Ecole Polytechnique Fédérale de Lausanne (EPFL), the Swiss university and research institute developing the Blue Brain Project, has announced the selection of Hewlett Packard Enterprise (HPE) to build a next-generation supercomputer. This will model and simulate the mammalian brain in greater detail than ever before. The powerful new machine, called "Blue Brain 5", will be dedicated to simulation neuroscience, in particular simulation-based research, analysis and visualisation, to advance the understanding of the brain.

Brain disorders are highly complex phenomena – spanning from genes to circuits to the whole brain. Establishing an integrated view of how all these levels work together and are perturbed by disease is among the biggest challenges in this area of science. The Blue Brain Project is pioneering the approach of reconstructing and simulating digital models of brains. It systematically releases open-access data, models and open-source tools to help the community, such as the European Human Brain Project, to better understand the brain and its different levels of organisation.


human brain supercomputer future
Credit: HPE


Based on supercomputing requirements in their scientific roadmap, the Blue Brain Project team followed a rigorous procurement process. After evaluation of the bids received – according to the published criteria – HPE was awarded a first contract at the end of 2017. Including a subsequent phase, the total budget for state-of-the-art computing technology and expertise can go up to US$18 million.

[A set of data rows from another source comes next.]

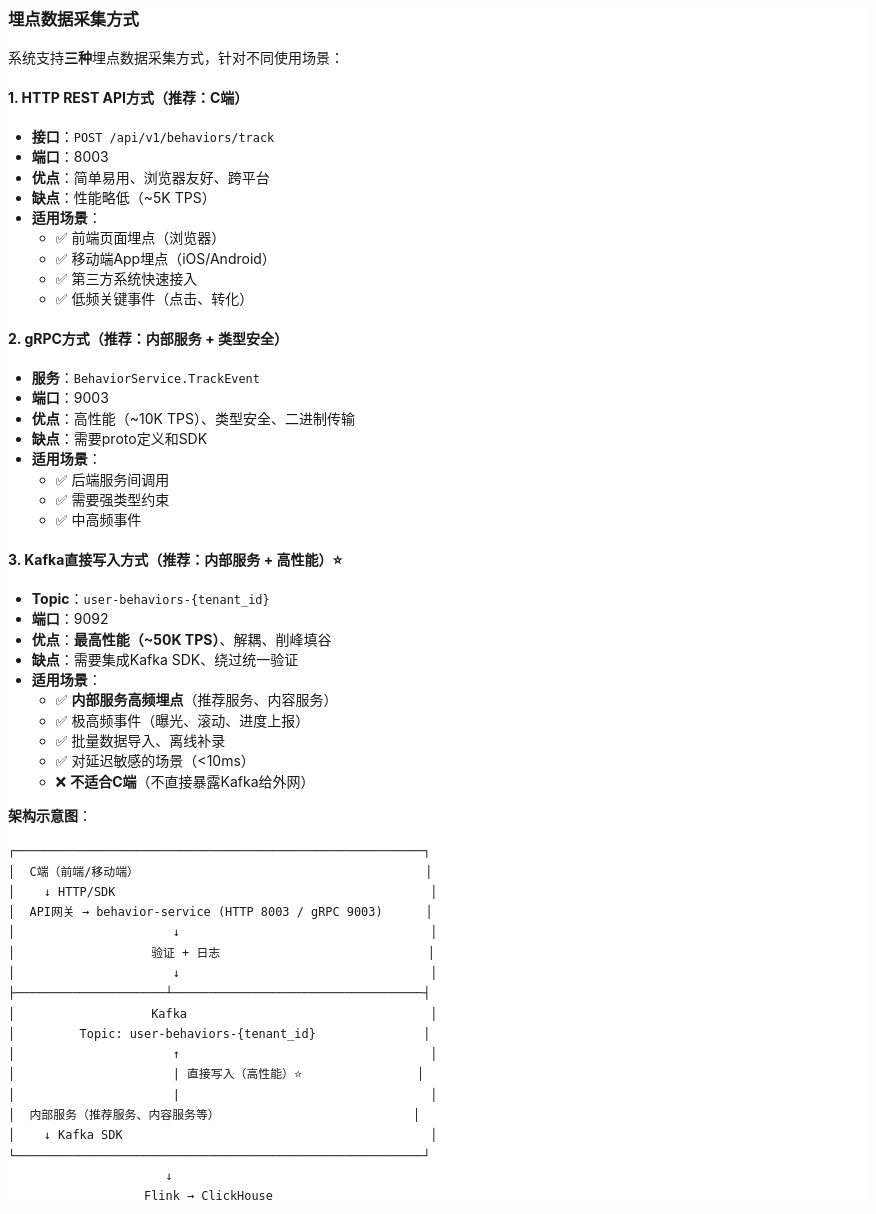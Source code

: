 ### 埋点数据采集方式

系统支持**三种**埋点数据采集方式，针对不同使用场景：

#### 1. HTTP REST API方式（推荐：C端）
- **接口**：`POST /api/v1/behaviors/track`
- **端口**：8003
- **优点**：简单易用、浏览器友好、跨平台
- **缺点**：性能略低（~5K TPS）
- **适用场景**：
  - ✅ 前端页面埋点（浏览器）
  - ✅ 移动端App埋点（iOS/Android）
  - ✅ 第三方系统快速接入
  - ✅ 低频关键事件（点击、转化）

#### 2. gRPC方式（推荐：内部服务 + 类型安全）
- **服务**：`BehaviorService.TrackEvent`
- **端口**：9003
- **优点**：高性能（~10K TPS）、类型安全、二进制传输
- **缺点**：需要proto定义和SDK
- **适用场景**：
  - ✅ 后端服务间调用
  - ✅ 需要强类型约束
  - ✅ 中高频事件

#### 3. Kafka直接写入方式（推荐：内部服务 + 高性能）⭐
- **Topic**：`user-behaviors-{tenant_id}`
- **端口**：9092
- **优点**：**最高性能（~50K TPS）**、解耦、削峰填谷
- **缺点**：需要集成Kafka SDK、绕过统一验证
- **适用场景**：
  - ✅ **内部服务高频埋点**（推荐服务、内容服务）
  - ✅ 极高频事件（曝光、滚动、进度上报）
  - ✅ 批量数据导入、离线补录
  - ✅ 对延迟敏感的场景（<10ms）
  - ❌ **不适合C端**（不直接暴露Kafka给外网）

**架构示意图**：
```
┌─────────────────────────────────────────────────────────┐
│  C端（前端/移动端）                                        │
│    ↓ HTTP/SDK                                            │
│  API网关 → behavior-service (HTTP 8003 / gRPC 9003)      │
│                      ↓                                   │
│                   验证 + 日志                             │
│                      ↓                                   │
├─────────────────────┴───────────────────────────────────┤
│                   Kafka                                  │
│         Topic: user-behaviors-{tenant_id}               │
│                      ↑                                   │
│                      | 直接写入（高性能）⭐                │
│                      |                                   │
│  内部服务（推荐服务、内容服务等）                           │
│    ↓ Kafka SDK                                           │
└─────────────────────────────────────────────────────────┘
                      ↓
                   Flink → ClickHouse
```
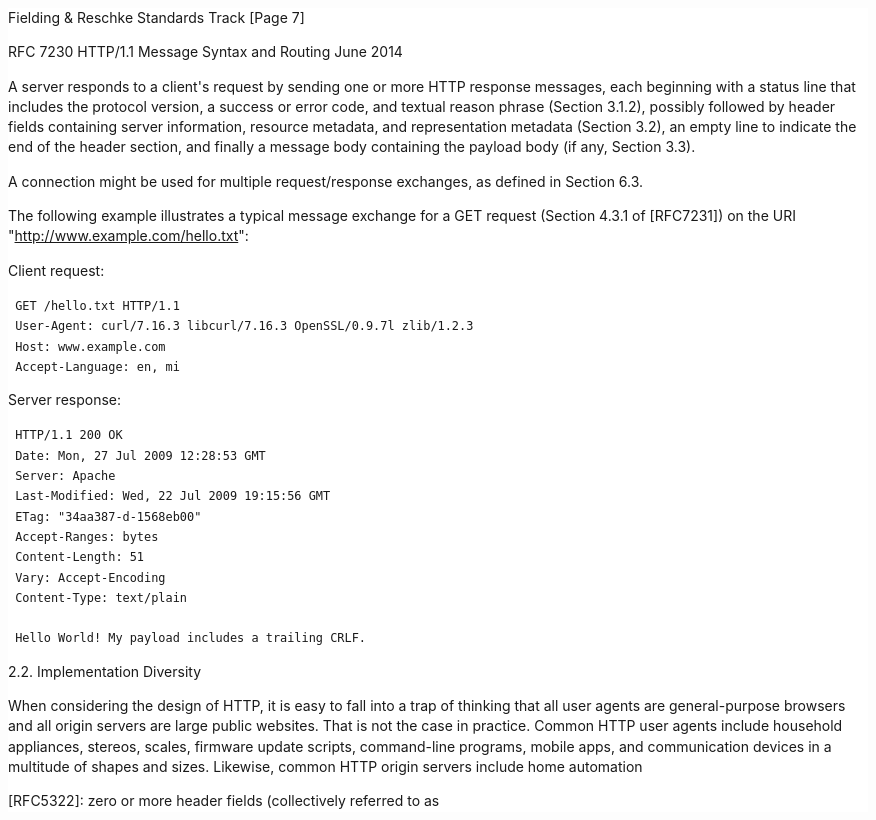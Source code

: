 




Fielding & Reschke           Standards Track                    [Page 7]
 
RFC 7230           HTTP/1.1 Message Syntax and Routing         June 2014


   A server responds to a client's request by sending one or more HTTP
   response messages, each beginning with a status line that includes
   the protocol version, a success or error code, and textual reason
   phrase (Section 3.1.2), possibly followed by header fields containing
   server information, resource metadata, and representation metadata
   (Section 3.2), an empty line to indicate the end of the header
   section, and finally a message body containing the payload body (if
   any, Section 3.3).

   A connection might be used for multiple request/response exchanges,
   as defined in Section 6.3.

   The following example illustrates a typical message exchange for a
   GET request (Section 4.3.1 of [RFC7231]) on the URI
   "http://www.example.com/hello.txt":

   Client request:

     GET /hello.txt HTTP/1.1
     User-Agent: curl/7.16.3 libcurl/7.16.3 OpenSSL/0.9.7l zlib/1.2.3
     Host: www.example.com
     Accept-Language: en, mi


   Server response:

     HTTP/1.1 200 OK
     Date: Mon, 27 Jul 2009 12:28:53 GMT
     Server: Apache
     Last-Modified: Wed, 22 Jul 2009 19:15:56 GMT
     ETag: "34aa387-d-1568eb00"
     Accept-Ranges: bytes
     Content-Length: 51
     Vary: Accept-Encoding
     Content-Type: text/plain

     Hello World! My payload includes a trailing CRLF.

2.2.  Implementation Diversity

   When considering the design of HTTP, it is easy to fall into a trap
   of thinking that all user agents are general-purpose browsers and all
   origin servers are large public websites.  That is not the case in
   practice.  Common HTTP user agents include household appliances,
   stereos, scales, firmware update scripts, command-line programs,
   mobile apps, and communication devices in a multitude of shapes and
   sizes.  Likewise, common HTTP origin servers include home automation





   [RFC5322]: zero or more header fields (collectively referred to as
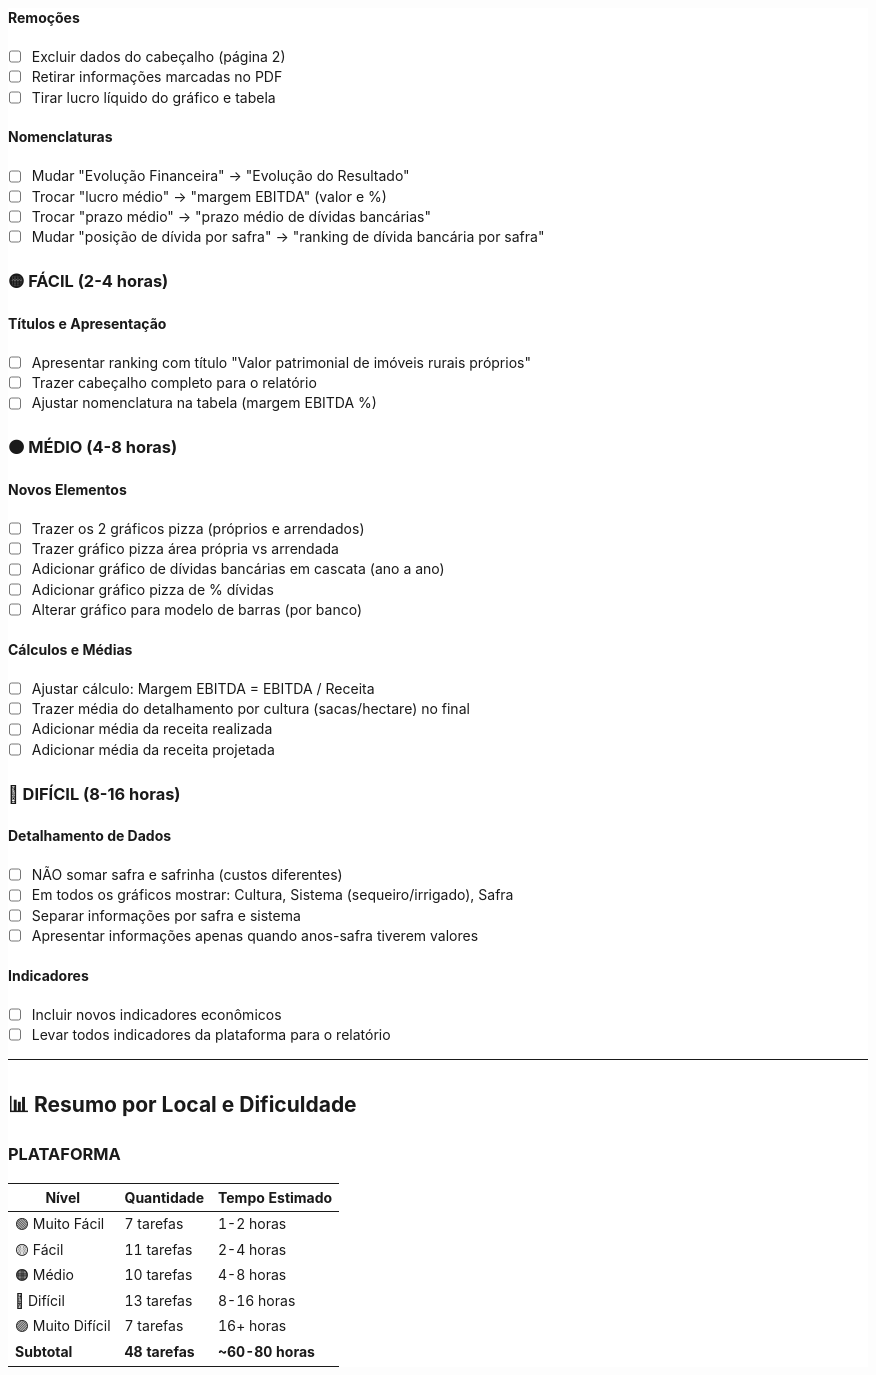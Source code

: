 #### Remoções
- [ ] Excluir dados do cabeçalho (página 2)
- [ ] Retirar informações marcadas no PDF
- [ ] Tirar lucro líquido do gráfico e tabela

#### Nomenclaturas
- [ ] Mudar "Evolução Financeira" → "Evolução do Resultado"
- [ ] Trocar "lucro médio" → "margem EBITDA" (valor e %)
- [ ] Trocar "prazo médio" → "prazo médio de dívidas bancárias"
- [ ] Mudar "posição de dívida por safra" → "ranking de dívida bancária por safra"

### 🟡 FÁCIL (2-4 horas)

#### Títulos e Apresentação
- [ ] Apresentar ranking com título "Valor patrimonial de imóveis rurais próprios"
- [ ] Trazer cabeçalho completo para o relatório
- [ ] Ajustar nomenclatura na tabela (margem EBITDA %)

### 🟠 MÉDIO (4-8 horas)

#### Novos Elementos
- [ ] Trazer os 2 gráficos pizza (próprios e arrendados)
- [ ] Trazer gráfico pizza área própria vs arrendada
- [ ] Adicionar gráfico de dívidas bancárias em cascata (ano a ano)
- [ ] Adicionar gráfico pizza de % dívidas
- [ ] Alterar gráfico para modelo de barras (por banco)

#### Cálculos e Médias
- [ ] Ajustar cálculo: Margem EBITDA = EBITDA / Receita
- [ ] Trazer média do detalhamento por cultura (sacas/hectare) no final
- [ ] Adicionar média da receita realizada
- [ ] Adicionar média da receita projetada

### 🔴 DIFÍCIL (8-16 horas)

#### Detalhamento de Dados
- [ ] NÃO somar safra e safrinha (custos diferentes)
- [ ] Em todos os gráficos mostrar: Cultura, Sistema (sequeiro/irrigado), Safra
- [ ] Separar informações por safra e sistema
- [ ] Apresentar informações apenas quando anos-safra tiverem valores

#### Indicadores
- [ ] Incluir novos indicadores econômicos
- [ ] Levar todos indicadores da plataforma para o relatório

---

## 📊 Resumo por Local e Dificuldade

### PLATAFORMA
| Nível | Quantidade | Tempo Estimado |
|-------|------------|----------------|
| 🟢 Muito Fácil | 7 tarefas | 1-2 horas |
| 🟡 Fácil | 11 tarefas | 2-4 horas |
| 🟠 Médio | 10 tarefas | 4-8 horas |
| 🔴 Difícil | 13 tarefas | 8-16 horas |
| 🟣 Muito Difícil | 7 tarefas | 16+ horas |
| **Subtotal** | **48 tarefas** | **~60-80 horas** |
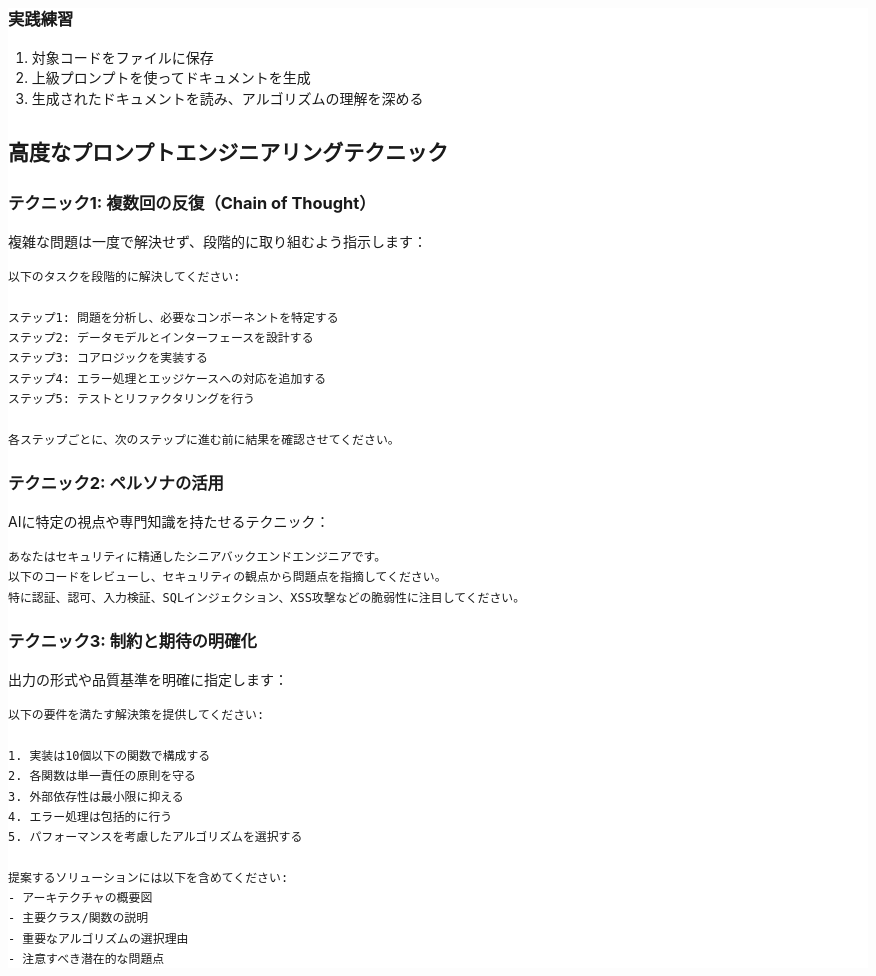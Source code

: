 ### 実践練習
1. 対象コードをファイルに保存
2. 上級プロンプトを使ってドキュメントを生成
3. 生成されたドキュメントを読み、アルゴリズムの理解を深める

## 高度なプロンプトエンジニアリングテクニック

### テクニック1: 複数回の反復（Chain of Thought）

複雑な問題は一度で解決せず、段階的に取り組むよう指示します：

```
以下のタスクを段階的に解決してください:

ステップ1: 問題を分析し、必要なコンポーネントを特定する
ステップ2: データモデルとインターフェースを設計する
ステップ3: コアロジックを実装する
ステップ4: エラー処理とエッジケースへの対応を追加する
ステップ5: テストとリファクタリングを行う

各ステップごとに、次のステップに進む前に結果を確認させてください。
```

### テクニック2: ペルソナの活用

AIに特定の視点や専門知識を持たせるテクニック：

```
あなたはセキュリティに精通したシニアバックエンドエンジニアです。
以下のコードをレビューし、セキュリティの観点から問題点を指摘してください。
特に認証、認可、入力検証、SQLインジェクション、XSS攻撃などの脆弱性に注目してください。
```

### テクニック3: 制約と期待の明確化

出力の形式や品質基準を明確に指定します：

```
以下の要件を満たす解決策を提供してください:

1. 実装は10個以下の関数で構成する
2. 各関数は単一責任の原則を守る
3. 外部依存性は最小限に抑える
4. エラー処理は包括的に行う
5. パフォーマンスを考慮したアルゴリズムを選択する

提案するソリューションには以下を含めてください:
- アーキテクチャの概要図
- 主要クラス/関数の説明
- 重要なアルゴリズムの選択理由
- 注意すべき潜在的な問題点
```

The machine built by HPE is based on the HPE SGI 8600 System – able to provide tailored and scalable compute performance. This will enable the Blue Brain Project to pursue its scientific roadmap goal for 2020: to model entire regions of the mouse brain; in particular the thalamus and neocortex.

"The Blue Brain Project's scientific mission is critically dependent on our supercomputing capabilities," said Felix Schürmann, Co-Director, Blue Brain Project. "Modelling an individual neuron at Blue Brain today leads to around 20,000 ordinary differential equations. When modelling entire brain regions, this quickly raises to 100 billion equations that have to be solved concurrently. HPE helps us to navigate the challenging technology landscape in supercomputing."

The HPE SGI 8600 supercomputer is comprised of 372 compute nodes, delivering 1.06 petaflops of peak performance. It offers 94 terabytes of memory (equivalent to 23,000 laptops) and runs Intel Xeon Gold 6140 and Intel Xeon Phi 7230 processors, as well as NVIDIA Tesla V100 graphic processors.

Designed to solve the most complex scientific problems – and powering some of the world's fastest supercomputers – this system brings scalability to thousands of nodes in an easy-to-manage architecture. It also features an energy-efficient liquid cooling solution, which does not exhaust heated air into the data centre.

A typical mouse brain contains about 71 million neurons. The human brain is over 1,000 times more complicated, with around 86 billion. The ultimate goal of the Blue Brain Project – to accurately simulate a whole human brain at the level of individual neurons – therefore appears daunting. However, progress in technology tends to occur exponentially, meaning this landmark could well be achieved in the next decade.